Never give anyone more privileges than what they need. This applies to the developers who are working on the website, and the clients who use the website. For example, if you're running a MySQL database, then by default you will have a root login with full access to the database. Some web servers may connect to their database with a root account. More often than not, this is the wrong approach. Usually, you will only use a handful of the statements that are provided by MySQL such as SELECT or INSERT. Generally, you will not need to modify the structure of a table within a PHP script, so you can deny privileges to statements like DROP or CREATE, and even most - if not all - administrative statements like GRANT and SUPER. The account you use to connect to the database from a PHP script should have limited privileges. Connecting as root is generally discouraged, even if you are physically accessing the database yourself, and not from an automated script, you should avoid root because a small mistake in your query could be devastating. I feel a bit hypocritical by saying this because the database I'm using currently connects as root, but at the same time, my website (as of the time of writing of this post) does not accept any external user input, so it isn't really a threat against injections - I also do intend on fixing it soon. You may ask why exactly these privileges should be stripped if a user on the website will never be able to run SQL queries. If a user does succeed in making an SQL injection, you will want to limit their damage and prevent them from using potentially disastrous statements like DROP which could eradicate an entire table at once.
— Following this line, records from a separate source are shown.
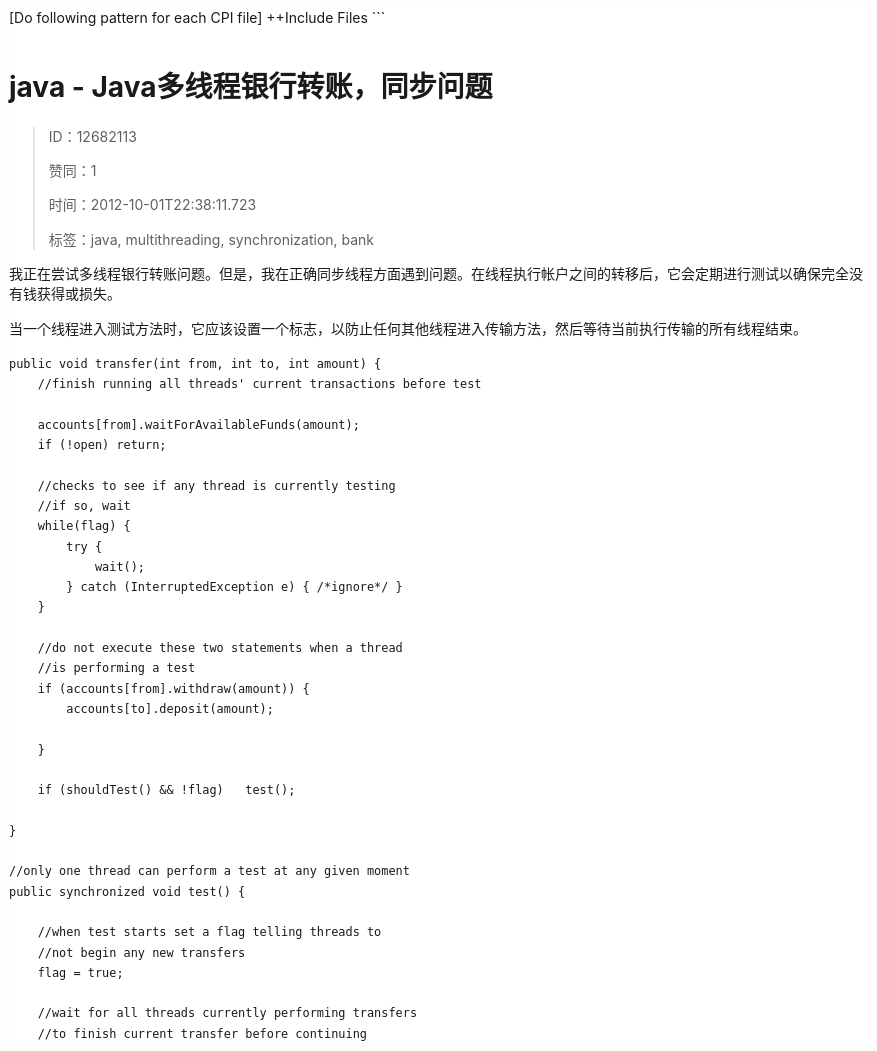 <ItemGroup>
    [Do following pattern for each CPI file]
    <None Include="MyCPI.CPI">
        <Filter>++Include Files</Filter>
    </None>
</ItemGroup> 
```

# java - Java多线程银行转账，同步问题

> ID：12682113
> 
> 赞同：1
> 
> 时间：2012-10-01T22:38:11.723
> 
> 标签：java, multithreading, synchronization, bank

我正在尝试多线程银行转账问题。但是，我在正确同步线程方面遇到问题。在线程执行帐户之间的转移后，它会定期进行测试以确保完全没有钱获得或损失。

当一个线程进入测试方法时，它应该设置一个标志，以防止任何其他线程进入传输方法，然后等待当前执行传输的所有线程结束。

```
public void transfer(int from, int to, int amount) {        
    //finish running all threads' current transactions before test

    accounts[from].waitForAvailableFunds(amount);
    if (!open) return;    

    //checks to see if any thread is currently testing
    //if so, wait
    while(flag) {
        try {
            wait();
        } catch (InterruptedException e) { /*ignore*/ }
    }

    //do not execute these two statements when a thread
    //is performing a test
    if (accounts[from].withdraw(amount)) {
        accounts[to].deposit(amount);

    }  

    if (shouldTest() && !flag)   test();

}

//only one thread can perform a test at any given moment
public synchronized void test() {        

    //when test starts set a flag telling threads to
    //not begin any new transfers
    flag = true;

    //wait for all threads currently performing transfers
    //to finish current transfer before continuing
Even if you think you are validating your inputs properly, you should strip unnecessary privileges because this is in accordance with the principle of Defense in Depth - albeit it won't deter a determined intruder, but it's still a good security measure to implement because it may buy you some time before the damage becomes extensive. This also applies to the files on your web server. Deny access whenever possible to files on your server - especially the ones containing sensitive information. For example, if you're running an Apache server, you will have an .htaccess file that you will likely want to guard vigilantly. Make sure that you set the minimum permission and ownership bits on this file - just enough for the server to run properly.

/var/www# chmod 644 .htaccess
/var/www# chown root .htaccess

That sets the permission bits to -rw-r--r-- so only root can write to .htaccess - everyone else can only read it. You may be tempted to set the permissions even lower by doing something like chmod 600, but that would be a mistake as the server needs to be able to read .htaccess to display pages properly. Otherwise, that would return a 403 error on every page on the server. It is also good practice to set minimum privileges within .htaccess itself when using authentication and authorization directives if you're running Apache, but that requires a separate post on its own. I'll conclude this post with a real-life example of how the Principle of least privilege is used. A valet is often given a special key, that can only be used to drive the car, park it, and nothing else. This key cannot be used to open the car itself or its trunk. It may seem silly to deny these privileges to the valet when you're trusting them with your car, but it is in fact very important. You've got to put yourself in the shoes of an "evil" valet person to understand why exactly that is. A valet with intents of stealing the car would probably want to be discreet about it so running off with the car instead of parking it would not be a good idea. However, if hypothetically the valet key did have access to opening the car, then the valet could just store the form of the key in some memory foam, make a copy later and use that copy to steal the car from the owner's house later at a more convenient time. But, since valet keys are specifically designed such that they can't be used to open the car doors, the owner would be relieved to know that their car is safe. Whenever you're faced with a situation where you can reduce privileges without losing much functionality or taking much away from the user experience, do it - you don't even really have to think about the security implications. It may not improve your security considerably but you can certainly trust that it wouldn't hurt it.